__Problem statement__: Working from the line that contains "- 企业管理员可以在 [管理后台](https://feishu.cn/admin)" down to the last line below, repeat each line exactly.

======== Available records ========

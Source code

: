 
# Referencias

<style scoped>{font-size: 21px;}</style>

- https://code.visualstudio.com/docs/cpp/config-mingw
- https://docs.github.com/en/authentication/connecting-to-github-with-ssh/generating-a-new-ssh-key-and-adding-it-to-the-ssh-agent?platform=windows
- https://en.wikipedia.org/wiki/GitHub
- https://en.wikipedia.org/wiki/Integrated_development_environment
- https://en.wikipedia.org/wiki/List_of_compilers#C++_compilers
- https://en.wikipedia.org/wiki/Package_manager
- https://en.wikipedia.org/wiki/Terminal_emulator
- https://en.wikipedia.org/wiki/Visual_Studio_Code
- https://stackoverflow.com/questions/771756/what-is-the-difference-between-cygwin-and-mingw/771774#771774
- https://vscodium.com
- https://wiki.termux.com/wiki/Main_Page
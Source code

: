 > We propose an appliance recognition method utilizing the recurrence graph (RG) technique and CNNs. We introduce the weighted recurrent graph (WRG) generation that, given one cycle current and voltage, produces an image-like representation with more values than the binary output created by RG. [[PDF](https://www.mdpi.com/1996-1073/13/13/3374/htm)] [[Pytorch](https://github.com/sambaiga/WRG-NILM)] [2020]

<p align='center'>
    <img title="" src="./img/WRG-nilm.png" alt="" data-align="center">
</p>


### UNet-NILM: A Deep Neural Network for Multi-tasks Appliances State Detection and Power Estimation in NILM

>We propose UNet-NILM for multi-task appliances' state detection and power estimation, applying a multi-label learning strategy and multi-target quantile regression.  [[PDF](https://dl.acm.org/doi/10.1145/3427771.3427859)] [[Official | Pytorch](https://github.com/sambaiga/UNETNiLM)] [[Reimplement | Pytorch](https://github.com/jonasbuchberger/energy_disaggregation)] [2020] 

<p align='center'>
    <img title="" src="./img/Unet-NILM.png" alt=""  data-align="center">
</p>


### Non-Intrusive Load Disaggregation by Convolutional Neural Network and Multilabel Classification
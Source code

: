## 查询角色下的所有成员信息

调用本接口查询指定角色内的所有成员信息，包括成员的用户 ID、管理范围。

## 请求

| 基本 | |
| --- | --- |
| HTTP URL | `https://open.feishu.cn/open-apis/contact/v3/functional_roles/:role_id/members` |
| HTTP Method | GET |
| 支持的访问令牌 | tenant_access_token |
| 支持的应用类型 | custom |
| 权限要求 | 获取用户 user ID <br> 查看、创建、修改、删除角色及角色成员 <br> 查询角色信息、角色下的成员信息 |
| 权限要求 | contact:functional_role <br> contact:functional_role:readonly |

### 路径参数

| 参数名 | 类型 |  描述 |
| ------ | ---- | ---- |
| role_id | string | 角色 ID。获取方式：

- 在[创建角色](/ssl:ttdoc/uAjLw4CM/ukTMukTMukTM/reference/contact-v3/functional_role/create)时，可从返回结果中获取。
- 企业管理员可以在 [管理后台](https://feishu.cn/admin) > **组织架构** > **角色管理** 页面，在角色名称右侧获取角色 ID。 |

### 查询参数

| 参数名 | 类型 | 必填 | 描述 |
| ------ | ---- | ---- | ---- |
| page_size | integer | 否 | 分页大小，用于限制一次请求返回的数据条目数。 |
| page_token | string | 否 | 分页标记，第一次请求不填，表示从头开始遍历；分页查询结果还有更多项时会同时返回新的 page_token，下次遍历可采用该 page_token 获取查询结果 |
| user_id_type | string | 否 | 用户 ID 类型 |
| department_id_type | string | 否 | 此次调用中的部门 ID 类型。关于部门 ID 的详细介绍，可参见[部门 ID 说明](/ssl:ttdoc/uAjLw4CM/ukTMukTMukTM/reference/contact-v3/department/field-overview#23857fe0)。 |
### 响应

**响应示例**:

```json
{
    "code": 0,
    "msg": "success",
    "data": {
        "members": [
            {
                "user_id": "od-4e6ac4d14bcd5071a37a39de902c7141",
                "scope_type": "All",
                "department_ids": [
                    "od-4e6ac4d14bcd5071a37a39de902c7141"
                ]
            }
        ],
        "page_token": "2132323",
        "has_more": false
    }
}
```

========

__Response to the exercise__:
- 企业管理员可以在 [管理后台](https://feishu.cn/admin) > **组织架构** > **角色管理** 页面，在角色名称右侧获取角色 ID。 |

### 查询参数

| 参数名 | 类型 | 必填 | 描述 |
| ------ | ---- | ---- | ---- |
| page_size | integer | 否 | 分页大小，用于限制一次请求返回的数据条目数。 |
| page_token | string | 否 | 分页标记，第一次请求不填，表示从头开始遍历；分页查询结果还有更多项时会同时返回新的 page_token，下次遍历可采用该 page_token 获取查询结果 |
| user_id_type | string | 否 | 用户 ID 类型 |
| department_id_type | string | 否 | 此次调用中的部门 ID 类型。关于部门 ID 的详细介绍，可参见[部门 ID 说明](/ssl:ttdoc/uAjLw4CM/ukTMukTMukTM/reference/contact-v3/department/field-overview#23857fe0)。 |
### 响应

**响应示例**:

```json
{
    "code": 0,
    "msg": "success",
    "data": {
        "members": [
            {
                "user_id": "od-4e6ac4d14bcd5071a37a39de902c7141",
                "scope_type": "All",
                "department_ids": [
                    "od-4e6ac4d14bcd5071a37a39de902c7141"
                ]
            }
        ],
        "page_token": "2132323",
        "has_more": false
    }
}
```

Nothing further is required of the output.